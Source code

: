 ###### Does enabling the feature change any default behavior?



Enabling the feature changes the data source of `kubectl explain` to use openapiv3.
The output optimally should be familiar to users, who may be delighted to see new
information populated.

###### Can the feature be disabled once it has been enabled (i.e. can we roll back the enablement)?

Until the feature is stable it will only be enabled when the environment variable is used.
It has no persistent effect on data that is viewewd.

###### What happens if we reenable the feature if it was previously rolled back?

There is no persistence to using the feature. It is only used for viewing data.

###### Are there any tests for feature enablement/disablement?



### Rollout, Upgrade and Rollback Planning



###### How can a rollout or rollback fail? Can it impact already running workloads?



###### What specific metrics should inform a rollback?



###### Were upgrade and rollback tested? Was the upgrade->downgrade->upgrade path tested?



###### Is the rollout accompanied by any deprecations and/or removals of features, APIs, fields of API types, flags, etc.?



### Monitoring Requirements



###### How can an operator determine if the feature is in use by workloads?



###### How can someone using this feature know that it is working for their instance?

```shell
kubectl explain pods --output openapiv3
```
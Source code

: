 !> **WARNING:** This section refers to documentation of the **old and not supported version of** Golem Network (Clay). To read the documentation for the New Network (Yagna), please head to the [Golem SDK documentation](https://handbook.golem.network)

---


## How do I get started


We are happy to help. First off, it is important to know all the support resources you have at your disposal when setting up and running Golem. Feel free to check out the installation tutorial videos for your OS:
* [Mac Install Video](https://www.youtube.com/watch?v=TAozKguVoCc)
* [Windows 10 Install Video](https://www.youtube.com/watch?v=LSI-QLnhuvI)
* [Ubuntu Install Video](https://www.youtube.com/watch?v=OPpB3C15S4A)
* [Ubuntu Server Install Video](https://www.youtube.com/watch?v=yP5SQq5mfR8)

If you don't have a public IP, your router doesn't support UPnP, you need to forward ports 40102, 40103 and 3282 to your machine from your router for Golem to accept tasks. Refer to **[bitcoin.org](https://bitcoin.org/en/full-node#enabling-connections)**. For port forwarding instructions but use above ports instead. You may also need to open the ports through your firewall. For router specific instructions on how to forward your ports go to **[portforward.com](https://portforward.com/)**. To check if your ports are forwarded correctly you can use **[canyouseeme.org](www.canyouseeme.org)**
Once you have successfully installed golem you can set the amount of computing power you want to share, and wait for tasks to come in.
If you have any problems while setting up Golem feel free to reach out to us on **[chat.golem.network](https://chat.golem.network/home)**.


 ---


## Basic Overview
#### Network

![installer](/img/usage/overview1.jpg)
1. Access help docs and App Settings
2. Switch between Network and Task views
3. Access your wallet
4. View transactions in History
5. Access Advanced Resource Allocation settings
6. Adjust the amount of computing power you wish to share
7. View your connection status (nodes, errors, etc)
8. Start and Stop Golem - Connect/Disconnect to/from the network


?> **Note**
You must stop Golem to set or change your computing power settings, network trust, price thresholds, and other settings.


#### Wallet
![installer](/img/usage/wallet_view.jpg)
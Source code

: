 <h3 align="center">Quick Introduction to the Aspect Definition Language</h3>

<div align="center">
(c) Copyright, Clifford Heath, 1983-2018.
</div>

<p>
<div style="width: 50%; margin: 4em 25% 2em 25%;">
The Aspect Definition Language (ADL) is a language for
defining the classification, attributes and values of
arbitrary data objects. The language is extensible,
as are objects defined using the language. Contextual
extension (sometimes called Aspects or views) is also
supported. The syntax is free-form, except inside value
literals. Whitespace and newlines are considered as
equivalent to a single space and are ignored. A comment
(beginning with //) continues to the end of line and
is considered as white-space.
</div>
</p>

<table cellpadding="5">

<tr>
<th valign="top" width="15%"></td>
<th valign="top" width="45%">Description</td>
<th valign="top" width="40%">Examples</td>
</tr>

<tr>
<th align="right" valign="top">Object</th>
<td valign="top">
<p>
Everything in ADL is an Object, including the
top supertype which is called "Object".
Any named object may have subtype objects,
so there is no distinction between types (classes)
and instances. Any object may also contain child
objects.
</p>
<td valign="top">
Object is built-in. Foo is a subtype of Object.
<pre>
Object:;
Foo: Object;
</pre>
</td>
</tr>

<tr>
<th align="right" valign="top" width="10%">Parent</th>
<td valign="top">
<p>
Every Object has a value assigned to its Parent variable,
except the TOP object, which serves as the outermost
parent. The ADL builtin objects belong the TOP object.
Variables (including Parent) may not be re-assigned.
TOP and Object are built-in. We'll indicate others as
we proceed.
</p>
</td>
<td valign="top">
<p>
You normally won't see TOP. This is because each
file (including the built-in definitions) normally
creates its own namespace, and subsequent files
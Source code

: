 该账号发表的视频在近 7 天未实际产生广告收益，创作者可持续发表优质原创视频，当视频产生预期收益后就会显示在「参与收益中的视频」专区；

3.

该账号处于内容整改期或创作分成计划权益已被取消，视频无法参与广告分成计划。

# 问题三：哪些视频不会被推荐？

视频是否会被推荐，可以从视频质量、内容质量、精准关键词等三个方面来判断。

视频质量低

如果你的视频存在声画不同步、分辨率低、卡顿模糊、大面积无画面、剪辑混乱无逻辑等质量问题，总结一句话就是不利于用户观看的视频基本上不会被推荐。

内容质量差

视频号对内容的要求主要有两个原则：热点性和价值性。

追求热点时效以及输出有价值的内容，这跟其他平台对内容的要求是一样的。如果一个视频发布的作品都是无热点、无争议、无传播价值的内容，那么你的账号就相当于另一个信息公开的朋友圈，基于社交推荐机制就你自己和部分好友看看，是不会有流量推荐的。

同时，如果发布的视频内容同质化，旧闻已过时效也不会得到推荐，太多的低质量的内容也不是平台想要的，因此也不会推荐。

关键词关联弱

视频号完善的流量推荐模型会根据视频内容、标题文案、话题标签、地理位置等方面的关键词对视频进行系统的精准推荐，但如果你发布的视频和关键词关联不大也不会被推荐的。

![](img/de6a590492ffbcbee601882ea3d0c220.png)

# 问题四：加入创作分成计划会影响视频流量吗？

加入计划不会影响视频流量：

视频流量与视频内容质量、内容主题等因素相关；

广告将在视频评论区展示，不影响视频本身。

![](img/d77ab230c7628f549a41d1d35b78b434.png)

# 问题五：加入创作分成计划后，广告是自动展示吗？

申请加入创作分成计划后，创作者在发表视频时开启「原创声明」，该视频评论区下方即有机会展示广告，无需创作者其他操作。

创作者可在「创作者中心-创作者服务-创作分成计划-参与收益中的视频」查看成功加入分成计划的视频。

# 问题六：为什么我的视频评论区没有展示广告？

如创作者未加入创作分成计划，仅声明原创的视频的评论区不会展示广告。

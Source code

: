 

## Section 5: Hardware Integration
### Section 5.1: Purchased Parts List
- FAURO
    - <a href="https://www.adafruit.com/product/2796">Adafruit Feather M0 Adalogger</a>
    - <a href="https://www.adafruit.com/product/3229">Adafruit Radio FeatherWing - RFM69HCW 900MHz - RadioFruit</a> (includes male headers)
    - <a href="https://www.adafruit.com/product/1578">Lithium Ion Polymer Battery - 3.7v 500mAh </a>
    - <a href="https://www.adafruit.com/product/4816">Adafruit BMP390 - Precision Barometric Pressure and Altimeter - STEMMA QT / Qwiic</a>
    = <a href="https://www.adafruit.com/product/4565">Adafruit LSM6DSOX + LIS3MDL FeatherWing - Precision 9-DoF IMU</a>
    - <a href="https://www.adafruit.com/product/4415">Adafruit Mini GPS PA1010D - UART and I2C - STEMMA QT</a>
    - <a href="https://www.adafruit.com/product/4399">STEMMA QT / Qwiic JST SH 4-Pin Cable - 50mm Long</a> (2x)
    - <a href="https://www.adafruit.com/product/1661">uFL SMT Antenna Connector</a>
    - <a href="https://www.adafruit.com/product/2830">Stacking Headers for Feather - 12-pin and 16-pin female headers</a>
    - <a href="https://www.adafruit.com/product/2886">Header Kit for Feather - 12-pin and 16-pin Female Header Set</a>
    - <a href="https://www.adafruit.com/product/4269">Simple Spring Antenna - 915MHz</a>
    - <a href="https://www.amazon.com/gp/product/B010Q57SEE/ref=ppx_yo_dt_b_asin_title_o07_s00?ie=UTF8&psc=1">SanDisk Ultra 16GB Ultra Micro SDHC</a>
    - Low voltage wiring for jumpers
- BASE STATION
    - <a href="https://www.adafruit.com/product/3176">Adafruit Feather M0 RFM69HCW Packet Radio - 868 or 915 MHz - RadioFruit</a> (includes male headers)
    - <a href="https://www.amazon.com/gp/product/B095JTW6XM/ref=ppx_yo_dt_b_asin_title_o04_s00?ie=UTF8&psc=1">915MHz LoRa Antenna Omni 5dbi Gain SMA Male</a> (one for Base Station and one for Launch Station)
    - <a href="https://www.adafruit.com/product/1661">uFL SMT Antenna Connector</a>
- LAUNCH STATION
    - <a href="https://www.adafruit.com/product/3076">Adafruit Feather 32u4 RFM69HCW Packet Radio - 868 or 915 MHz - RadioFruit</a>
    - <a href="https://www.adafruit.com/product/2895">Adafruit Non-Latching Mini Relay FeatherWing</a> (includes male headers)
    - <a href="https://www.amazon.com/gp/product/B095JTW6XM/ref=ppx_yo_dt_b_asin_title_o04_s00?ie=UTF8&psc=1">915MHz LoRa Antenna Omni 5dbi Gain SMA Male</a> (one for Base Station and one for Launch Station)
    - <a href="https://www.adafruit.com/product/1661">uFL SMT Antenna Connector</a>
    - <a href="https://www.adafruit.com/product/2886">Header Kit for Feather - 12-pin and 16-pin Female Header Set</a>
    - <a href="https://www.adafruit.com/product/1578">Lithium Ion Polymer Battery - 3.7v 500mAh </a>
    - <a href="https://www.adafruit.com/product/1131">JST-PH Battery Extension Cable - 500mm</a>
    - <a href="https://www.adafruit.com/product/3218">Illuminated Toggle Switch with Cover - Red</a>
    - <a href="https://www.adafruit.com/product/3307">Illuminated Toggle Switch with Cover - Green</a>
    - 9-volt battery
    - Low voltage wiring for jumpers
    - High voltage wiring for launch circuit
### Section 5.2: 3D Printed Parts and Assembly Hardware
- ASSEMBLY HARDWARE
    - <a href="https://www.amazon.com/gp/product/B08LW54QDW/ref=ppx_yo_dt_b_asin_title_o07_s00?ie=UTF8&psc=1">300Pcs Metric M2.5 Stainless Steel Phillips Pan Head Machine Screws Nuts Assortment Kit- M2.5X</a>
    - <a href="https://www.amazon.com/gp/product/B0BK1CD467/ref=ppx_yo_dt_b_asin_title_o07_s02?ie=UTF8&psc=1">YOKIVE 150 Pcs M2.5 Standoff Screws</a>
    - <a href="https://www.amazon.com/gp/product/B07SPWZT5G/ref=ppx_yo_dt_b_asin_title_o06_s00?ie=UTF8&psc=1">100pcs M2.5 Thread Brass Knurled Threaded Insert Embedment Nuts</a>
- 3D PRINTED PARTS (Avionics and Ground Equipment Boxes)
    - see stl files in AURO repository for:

• • • • •

_TASK REQUIREMENTS_
Only the lines from the start of the data to the line holding "information populated." are wanted; return them exactly, both ends included.

_ANSWER SECTION_
Source code

: ###### Does enabling the feature change any default behavior?



Enabling the feature changes the data source of `kubectl explain` to use openapiv3.
The output optimally should be familiar to users, who may be delighted to see new
information populated.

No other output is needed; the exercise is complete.